While not very common, a pastor can find himself (more often in smaller churches) having to serve the wishes of a wealthy church member (or his wife). This relationship was portrayed by Karl Malden in the movie “Pollyanna”. A pastor seldom seeks out this sort of position, but he may fall into it unawares.

No one likes to think they have become a stooge or puppet. However, cognitive dissonance is a powerful force and we may often come to adjust our perceptions to allow for us to continue to feel comfortable in a situation that would be better left behind.

Stanley Milgram was a researcher in the 1960s attempting to understand why those in Nazi Germany would work in the system that exterminated Jews. He conducted experiments where average people were to give electric shocks of increasing voltage to people who answered questions incorrectly. He was surprised to find that about two thirds of people were willing to apply the most lethal voltages simply because they were told to.

Milgram concluded from his experiments that people were inclined to “follow orders” regardless of consequence because of what he called “agentism”. A person would come to set aside his individual responsibility if he saw himself as an agent of a system. With corporations, schools, and bureaucracies many people have come to act as agents and place themselves at the disposal of the organizations that employ them.

An agent is not free to speak or act as he feels. What is strange is that the agent may not even be aware that he is an agent. One measure of this condition is the frequency and degree of questioning. The person that is frequently asking “Is this right” or “Is this true” demonstrates his own evaluative agency.

A church does not have to belong to a denomination with hierarchal structure to run afoul of agentism. A pastor can make himself an agent of a doctrinal package or of the political preferences of his congregation. as well.

I once worked with a prison ministry and in conversation with a guy from New York was told that occasionally a priest would become a Christian and start to use his homily time to preach the gospel. The hierarchy would then remove him from the parish and assign him to work in the prisons. He said this worked to the advantage of the prisoners.
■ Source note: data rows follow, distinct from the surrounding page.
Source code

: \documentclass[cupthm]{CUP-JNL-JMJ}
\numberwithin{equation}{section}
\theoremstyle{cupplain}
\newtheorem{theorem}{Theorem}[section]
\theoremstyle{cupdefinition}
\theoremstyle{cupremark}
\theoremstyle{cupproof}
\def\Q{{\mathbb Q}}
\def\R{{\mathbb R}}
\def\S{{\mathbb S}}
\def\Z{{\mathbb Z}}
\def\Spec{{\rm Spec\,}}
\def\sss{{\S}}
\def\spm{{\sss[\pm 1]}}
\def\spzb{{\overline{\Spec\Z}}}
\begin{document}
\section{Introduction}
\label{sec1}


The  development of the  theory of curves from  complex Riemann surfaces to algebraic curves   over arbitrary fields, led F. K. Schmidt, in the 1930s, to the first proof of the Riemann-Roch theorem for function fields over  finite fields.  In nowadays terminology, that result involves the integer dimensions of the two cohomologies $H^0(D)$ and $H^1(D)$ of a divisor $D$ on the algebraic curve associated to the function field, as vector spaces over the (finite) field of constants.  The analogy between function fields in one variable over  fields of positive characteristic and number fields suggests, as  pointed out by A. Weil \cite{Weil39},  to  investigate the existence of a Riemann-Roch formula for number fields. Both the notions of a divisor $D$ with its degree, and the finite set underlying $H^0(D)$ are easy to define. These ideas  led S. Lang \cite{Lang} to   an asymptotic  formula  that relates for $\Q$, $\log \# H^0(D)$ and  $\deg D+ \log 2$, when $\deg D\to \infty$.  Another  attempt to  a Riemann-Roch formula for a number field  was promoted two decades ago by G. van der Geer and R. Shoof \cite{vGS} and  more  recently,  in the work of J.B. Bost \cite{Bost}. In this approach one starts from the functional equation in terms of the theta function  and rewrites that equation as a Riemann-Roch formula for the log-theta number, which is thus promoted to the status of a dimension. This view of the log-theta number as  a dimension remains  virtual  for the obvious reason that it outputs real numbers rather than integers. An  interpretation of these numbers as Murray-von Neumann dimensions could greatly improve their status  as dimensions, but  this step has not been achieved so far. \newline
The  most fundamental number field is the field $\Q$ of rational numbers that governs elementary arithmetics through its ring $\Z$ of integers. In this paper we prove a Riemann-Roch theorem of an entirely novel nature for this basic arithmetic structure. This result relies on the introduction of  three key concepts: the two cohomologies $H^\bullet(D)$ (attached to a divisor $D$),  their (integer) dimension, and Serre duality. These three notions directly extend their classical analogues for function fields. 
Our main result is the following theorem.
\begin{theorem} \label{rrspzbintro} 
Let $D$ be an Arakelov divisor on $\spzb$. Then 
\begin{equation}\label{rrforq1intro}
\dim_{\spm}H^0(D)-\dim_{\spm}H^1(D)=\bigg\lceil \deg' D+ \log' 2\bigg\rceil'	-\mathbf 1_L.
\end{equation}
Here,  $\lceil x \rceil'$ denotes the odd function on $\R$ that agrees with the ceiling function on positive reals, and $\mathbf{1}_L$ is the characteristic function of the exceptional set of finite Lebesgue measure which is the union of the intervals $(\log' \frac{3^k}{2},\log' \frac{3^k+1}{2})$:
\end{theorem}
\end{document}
One can observe this phenomena over the last seventy years as well with medical doctors. It used to be that a visit to the doctor was to obtain his recommendations and advice regarding health issues. Over time doctors began to collectivize first in clinics and than as employees of corporations. As this transition occurred, medical advice also transitioned from advice to instruction and now appears to becoming medical mandates. Being told what we could do is different from being told what we have to do.

Since agents do not act as individuals themselves, they do not often see others as individuals, just as components to be brought into alignment with the system they serve.